Indian Mythology | Assiniboin Mythology

The Woman Stolen by the Buffalo


An old man was living with his wife, his daughter and son-in-law. His seven sons-dwelt apart. Once the young girl went for water and never returned. Her husband told his brothers-in-law, and they all looked for her. They found that she had been kidnapped by a buffalo. Her husband concealed himself where the buffalo used to get their water. At sunset his wife came, and he caught her. "Come home," said the man, "and we will stay with your brothers." The woman said she just wanted to go back for her bag. At first the man refused to let her go, but finally he consented. He waited for her to return, but she informed the buffalo her husband was in the brush, requesting them at the same time not to kill him. They captured him and brought him to the camp. His buffalo rival stripped him naked and tied his hands and legs to a tree-stump. His former wife made a fire and put the burning ashes on his flesh. She turned into a buffalo-cow. There was a big lake between the Indian and the buffalo camp. The buffalo-woman went close to the Indian camp. She lured people to her own camp, where all the buffalo would come out and kill them. One day her former husband's brother came up to her camp and saw his brother tied to the tree. He went back and told his people. The man by this time was nearly burnt to death. The old buffalo allowed him to return home, but his wife wanted to keep him there. She asked his own father to let her have him back, and when he refused she killed ten Indians. The people cured him by greasing his scalds. Four times the buffalo-woman tried to re-capture him, but failed. She killed people with her horns or her excrements. The Indians would slip when treading on her excrements and get killed.
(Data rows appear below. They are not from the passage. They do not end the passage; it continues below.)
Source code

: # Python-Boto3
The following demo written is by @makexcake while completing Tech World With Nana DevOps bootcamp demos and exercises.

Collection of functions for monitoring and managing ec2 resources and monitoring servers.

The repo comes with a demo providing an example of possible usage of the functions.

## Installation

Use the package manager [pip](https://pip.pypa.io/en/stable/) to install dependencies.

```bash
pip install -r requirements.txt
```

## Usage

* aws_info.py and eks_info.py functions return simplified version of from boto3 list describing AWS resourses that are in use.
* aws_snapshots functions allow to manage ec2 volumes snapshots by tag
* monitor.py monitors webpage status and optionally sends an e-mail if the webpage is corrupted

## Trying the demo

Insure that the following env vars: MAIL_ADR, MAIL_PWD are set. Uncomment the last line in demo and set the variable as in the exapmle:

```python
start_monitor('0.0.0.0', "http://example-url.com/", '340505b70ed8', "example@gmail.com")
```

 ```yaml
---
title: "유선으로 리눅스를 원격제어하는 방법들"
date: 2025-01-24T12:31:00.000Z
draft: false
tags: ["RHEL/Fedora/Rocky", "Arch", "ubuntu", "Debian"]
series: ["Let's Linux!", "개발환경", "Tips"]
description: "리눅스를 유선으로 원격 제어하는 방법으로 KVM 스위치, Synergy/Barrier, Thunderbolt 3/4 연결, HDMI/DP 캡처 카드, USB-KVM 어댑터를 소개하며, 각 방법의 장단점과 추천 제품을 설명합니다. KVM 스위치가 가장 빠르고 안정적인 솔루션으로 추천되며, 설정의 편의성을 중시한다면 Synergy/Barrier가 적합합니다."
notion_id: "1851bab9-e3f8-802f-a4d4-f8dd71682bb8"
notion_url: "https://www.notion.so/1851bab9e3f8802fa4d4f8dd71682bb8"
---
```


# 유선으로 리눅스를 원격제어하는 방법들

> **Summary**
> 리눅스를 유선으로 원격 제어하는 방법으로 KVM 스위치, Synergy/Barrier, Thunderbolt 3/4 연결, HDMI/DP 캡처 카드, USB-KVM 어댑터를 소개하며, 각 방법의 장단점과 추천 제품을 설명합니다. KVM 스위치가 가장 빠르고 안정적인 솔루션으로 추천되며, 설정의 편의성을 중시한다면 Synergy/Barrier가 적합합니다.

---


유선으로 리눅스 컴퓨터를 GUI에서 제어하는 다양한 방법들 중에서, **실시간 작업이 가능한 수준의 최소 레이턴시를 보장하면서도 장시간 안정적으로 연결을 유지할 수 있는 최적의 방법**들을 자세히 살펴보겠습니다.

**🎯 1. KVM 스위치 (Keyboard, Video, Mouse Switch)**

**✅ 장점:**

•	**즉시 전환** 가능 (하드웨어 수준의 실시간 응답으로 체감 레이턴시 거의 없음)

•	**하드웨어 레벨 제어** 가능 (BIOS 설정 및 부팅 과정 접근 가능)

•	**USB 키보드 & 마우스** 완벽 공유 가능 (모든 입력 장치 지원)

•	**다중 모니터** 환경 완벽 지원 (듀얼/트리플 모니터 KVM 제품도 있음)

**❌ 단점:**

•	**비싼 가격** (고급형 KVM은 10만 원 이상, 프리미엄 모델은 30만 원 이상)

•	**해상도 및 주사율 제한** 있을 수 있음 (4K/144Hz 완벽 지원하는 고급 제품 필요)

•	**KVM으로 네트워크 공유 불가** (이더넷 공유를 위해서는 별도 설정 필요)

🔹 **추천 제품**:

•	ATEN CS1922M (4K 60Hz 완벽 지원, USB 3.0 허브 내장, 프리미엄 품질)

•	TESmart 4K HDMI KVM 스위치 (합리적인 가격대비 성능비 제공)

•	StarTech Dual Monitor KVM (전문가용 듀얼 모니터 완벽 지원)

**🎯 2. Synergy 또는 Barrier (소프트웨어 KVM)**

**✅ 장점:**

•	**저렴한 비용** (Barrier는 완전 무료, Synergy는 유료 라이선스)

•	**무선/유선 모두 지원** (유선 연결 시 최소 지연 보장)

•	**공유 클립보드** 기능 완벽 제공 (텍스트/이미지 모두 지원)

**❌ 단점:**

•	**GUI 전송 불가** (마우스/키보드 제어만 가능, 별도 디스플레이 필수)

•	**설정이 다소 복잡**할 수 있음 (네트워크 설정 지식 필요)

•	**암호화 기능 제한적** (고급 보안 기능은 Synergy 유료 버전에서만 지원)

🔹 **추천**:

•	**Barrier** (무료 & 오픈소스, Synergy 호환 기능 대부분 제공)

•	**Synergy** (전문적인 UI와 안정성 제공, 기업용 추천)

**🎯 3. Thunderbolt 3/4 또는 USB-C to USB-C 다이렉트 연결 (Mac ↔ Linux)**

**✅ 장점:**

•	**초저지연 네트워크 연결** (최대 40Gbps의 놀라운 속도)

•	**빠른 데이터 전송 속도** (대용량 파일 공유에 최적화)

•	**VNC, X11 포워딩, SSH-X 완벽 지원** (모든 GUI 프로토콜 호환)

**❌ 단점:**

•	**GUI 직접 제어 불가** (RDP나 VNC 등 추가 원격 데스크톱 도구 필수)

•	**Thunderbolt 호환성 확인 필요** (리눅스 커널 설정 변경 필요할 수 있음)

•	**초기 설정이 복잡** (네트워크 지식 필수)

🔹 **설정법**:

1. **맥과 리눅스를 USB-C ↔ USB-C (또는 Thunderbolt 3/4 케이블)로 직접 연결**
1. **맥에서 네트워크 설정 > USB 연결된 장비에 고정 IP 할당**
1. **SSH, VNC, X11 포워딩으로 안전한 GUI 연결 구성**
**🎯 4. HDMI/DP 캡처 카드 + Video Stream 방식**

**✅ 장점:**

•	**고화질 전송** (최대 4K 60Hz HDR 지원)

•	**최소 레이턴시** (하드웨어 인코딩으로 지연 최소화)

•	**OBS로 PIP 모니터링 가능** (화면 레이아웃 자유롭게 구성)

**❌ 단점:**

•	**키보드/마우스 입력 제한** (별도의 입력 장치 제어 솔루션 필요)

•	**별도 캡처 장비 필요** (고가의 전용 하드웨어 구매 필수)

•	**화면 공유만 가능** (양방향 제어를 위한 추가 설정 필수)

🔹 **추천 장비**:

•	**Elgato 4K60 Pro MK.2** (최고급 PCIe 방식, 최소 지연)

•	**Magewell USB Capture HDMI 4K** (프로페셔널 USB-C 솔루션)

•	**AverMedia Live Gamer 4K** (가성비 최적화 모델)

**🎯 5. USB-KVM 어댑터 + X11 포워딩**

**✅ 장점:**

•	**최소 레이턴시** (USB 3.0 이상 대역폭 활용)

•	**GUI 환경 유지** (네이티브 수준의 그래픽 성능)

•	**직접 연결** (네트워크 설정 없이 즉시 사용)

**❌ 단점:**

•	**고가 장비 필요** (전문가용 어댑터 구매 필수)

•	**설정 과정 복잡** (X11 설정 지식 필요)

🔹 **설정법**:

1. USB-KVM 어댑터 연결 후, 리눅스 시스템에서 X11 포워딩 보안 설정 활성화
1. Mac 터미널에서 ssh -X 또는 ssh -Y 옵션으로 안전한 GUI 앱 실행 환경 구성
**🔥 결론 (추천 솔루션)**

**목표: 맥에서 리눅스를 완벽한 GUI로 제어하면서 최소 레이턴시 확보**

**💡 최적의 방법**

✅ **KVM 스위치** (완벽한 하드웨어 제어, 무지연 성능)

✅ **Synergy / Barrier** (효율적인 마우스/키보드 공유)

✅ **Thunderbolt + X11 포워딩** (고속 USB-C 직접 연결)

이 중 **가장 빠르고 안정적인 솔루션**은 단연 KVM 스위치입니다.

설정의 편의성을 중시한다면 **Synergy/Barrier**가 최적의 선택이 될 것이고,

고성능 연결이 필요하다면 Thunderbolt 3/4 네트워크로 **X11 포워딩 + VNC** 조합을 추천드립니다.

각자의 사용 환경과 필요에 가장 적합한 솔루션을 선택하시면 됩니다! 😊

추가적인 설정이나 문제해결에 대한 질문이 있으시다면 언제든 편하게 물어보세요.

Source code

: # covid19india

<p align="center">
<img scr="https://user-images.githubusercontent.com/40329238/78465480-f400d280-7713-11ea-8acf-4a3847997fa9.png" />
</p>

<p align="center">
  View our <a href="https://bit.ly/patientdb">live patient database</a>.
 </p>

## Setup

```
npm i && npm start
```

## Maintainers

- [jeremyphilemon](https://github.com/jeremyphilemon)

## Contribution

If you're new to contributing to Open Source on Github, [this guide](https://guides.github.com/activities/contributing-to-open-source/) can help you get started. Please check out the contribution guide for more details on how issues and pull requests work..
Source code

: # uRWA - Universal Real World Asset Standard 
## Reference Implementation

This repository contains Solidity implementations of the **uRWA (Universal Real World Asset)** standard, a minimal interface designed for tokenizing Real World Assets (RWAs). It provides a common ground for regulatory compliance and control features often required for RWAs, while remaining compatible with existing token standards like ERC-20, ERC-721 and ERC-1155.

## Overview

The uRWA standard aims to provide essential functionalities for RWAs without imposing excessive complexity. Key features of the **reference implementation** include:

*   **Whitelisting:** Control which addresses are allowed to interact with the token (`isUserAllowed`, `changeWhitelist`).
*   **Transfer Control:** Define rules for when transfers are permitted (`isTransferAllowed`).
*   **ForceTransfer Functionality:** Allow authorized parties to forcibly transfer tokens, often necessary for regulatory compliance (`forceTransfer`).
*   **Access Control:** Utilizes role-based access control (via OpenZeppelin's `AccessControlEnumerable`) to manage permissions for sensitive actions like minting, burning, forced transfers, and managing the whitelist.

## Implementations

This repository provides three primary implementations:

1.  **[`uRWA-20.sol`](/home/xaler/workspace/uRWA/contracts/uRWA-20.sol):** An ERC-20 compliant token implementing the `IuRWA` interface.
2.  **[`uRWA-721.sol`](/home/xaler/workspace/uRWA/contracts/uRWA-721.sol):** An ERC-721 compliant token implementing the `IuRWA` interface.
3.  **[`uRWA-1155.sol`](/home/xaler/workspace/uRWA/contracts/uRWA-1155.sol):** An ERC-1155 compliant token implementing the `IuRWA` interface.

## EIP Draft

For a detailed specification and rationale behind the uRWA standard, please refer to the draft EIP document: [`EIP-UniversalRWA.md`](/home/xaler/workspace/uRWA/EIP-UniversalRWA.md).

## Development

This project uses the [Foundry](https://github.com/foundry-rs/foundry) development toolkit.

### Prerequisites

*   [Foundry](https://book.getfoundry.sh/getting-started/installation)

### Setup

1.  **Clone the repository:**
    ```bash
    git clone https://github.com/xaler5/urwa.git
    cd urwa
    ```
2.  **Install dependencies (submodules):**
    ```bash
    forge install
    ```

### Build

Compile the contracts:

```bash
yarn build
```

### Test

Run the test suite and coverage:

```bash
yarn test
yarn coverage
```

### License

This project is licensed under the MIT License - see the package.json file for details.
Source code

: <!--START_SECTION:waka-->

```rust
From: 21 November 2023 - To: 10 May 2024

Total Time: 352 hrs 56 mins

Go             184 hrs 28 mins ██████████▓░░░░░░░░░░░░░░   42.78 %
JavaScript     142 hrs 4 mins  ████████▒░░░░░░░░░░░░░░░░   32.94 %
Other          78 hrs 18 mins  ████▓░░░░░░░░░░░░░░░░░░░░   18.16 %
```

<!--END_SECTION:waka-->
The old father bade his son make a bow and arrows. For the feathers he used those of the ie'mbin. Then the man offered to race his former wife, each staking the lives of ten buffalo or Indians, respectively. All the buffalo came to the Indian camp. The man tied an ie'mbin head to his own. They began to race around the lake. The buffalo-woman defecated to make her opponent slip. She ran ahead for a time. Then he took his bow and arrows, shot one above his wife and flew above her as a bird, defecating on her back. He defeated her, and ten buffalo were slain. When the buffalo-woman arrived at the goal, her horns were of an orange color. The people told her that the buffalo had been killed. She replied, "We shall race again tomorrow. I wager twenty buffalo against twenty Indians." The next day they started before sunrise. The man won again in the same way, and twenty buffalo were killed. Then the woman proposed to fight him in a trial of strength. Her husband knew that she was only vulnerable in her anus and neck. He made a hundred arrows, two of them with a bull's-eye (?) point. The woman said, "We will fight at noon." The Indian tied the bird's head to his own and took his arrows. He walked till he got close to a wood. There he stood near his people. The buffalo rushed at him, hooking everything in her way. When she got close, snorting, the man took his two bull's-eye arrows and shot them, but they merely glanced off her skin and fell down. The Woman now thought he was unable to hurt her. But he took one of his other arrows and shot it at her neck. It went clean through her body, and passed out at the anus. She leapt back. He shot a second arrow at her neck, and continued shooting in this way until he had discharged all his hundred arrows. The buffalo was killed in this way. Before dying, she said, "When I am dead, turn my feet towards the mountains." But instead, they turned them towards the plains, that is why there are plenty of buffalo in the plains.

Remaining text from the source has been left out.